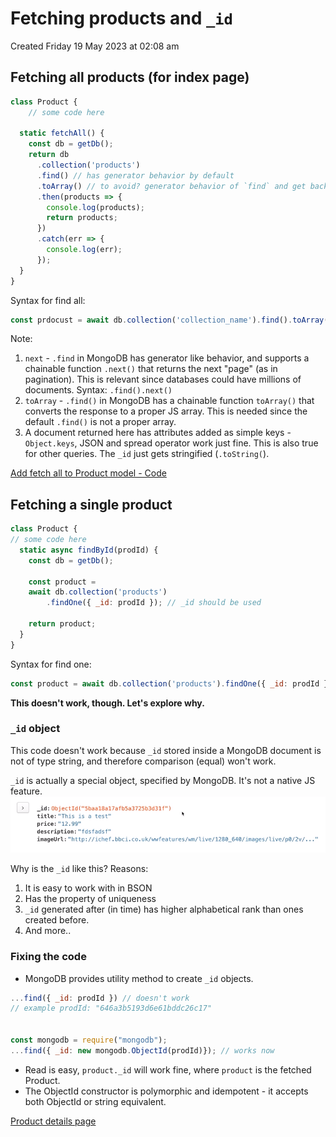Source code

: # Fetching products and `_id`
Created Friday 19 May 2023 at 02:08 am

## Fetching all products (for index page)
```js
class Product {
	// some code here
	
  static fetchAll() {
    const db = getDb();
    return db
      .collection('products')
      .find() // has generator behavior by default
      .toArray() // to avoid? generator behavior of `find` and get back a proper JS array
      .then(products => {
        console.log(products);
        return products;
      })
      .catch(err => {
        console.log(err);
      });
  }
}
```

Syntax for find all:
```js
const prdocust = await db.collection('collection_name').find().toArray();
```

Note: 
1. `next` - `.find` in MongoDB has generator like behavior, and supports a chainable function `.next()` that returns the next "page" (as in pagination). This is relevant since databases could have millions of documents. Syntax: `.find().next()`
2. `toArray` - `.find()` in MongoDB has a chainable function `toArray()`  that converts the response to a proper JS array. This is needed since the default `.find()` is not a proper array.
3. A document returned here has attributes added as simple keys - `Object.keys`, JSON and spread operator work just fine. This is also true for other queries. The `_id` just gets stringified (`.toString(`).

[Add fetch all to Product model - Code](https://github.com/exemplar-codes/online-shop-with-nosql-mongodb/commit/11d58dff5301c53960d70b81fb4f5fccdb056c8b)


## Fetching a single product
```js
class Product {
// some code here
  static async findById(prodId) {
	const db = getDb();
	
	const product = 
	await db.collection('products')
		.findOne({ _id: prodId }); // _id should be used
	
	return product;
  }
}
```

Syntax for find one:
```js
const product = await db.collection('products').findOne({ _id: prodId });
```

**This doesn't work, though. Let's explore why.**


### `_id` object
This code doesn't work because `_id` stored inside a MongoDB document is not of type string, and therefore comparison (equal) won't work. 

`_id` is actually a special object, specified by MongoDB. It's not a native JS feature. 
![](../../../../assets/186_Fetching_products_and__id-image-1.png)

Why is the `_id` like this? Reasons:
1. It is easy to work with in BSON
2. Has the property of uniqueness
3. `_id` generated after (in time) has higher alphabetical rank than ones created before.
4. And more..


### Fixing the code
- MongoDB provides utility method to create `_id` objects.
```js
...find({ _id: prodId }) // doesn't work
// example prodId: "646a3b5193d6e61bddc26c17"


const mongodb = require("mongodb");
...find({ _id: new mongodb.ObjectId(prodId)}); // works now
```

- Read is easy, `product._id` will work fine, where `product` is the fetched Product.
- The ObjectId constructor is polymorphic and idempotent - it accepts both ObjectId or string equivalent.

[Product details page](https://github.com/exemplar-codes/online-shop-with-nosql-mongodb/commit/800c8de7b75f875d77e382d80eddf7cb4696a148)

────────────────────

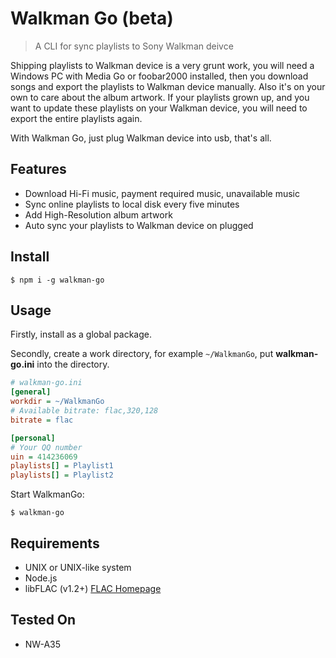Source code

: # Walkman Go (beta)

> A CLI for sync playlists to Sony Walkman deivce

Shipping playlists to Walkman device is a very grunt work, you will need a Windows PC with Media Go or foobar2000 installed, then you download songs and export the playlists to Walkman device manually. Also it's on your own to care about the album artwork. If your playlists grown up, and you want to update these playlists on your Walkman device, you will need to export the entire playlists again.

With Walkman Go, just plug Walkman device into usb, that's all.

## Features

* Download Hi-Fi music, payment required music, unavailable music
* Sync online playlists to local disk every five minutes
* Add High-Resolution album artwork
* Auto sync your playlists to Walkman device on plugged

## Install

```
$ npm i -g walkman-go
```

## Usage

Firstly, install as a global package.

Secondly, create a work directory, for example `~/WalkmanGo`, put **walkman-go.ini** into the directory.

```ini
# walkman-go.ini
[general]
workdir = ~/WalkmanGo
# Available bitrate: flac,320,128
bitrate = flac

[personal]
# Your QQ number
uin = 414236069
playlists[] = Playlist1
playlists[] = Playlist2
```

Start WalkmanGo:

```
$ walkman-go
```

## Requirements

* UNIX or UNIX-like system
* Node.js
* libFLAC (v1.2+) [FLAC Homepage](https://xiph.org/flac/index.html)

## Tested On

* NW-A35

────────────────────

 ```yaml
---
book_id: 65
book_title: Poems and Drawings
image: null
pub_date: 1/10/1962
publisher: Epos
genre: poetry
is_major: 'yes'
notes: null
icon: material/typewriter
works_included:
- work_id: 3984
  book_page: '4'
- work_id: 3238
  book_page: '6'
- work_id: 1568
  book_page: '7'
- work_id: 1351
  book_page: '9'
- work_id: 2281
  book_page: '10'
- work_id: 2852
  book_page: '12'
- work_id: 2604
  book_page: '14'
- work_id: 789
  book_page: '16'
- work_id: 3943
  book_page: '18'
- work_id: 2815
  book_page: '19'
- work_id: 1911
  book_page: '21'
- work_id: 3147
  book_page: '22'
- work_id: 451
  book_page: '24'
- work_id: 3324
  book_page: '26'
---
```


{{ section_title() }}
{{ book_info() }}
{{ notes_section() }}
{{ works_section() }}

────────────────────

Required work: Go through the material and copy each line in which the word "generator" occurs.

Output of the task:
      .find() // has generator behavior by default
      .toArray() // to avoid? generator behavior of `find` and get back a proper JS array
1. `next` - `.find` in MongoDB has generator like behavior, and supports a chainable function `.next()` that returns the next "page" (as in pagination). This is relevant since databases could have millions of documents. Syntax: `.find().next()`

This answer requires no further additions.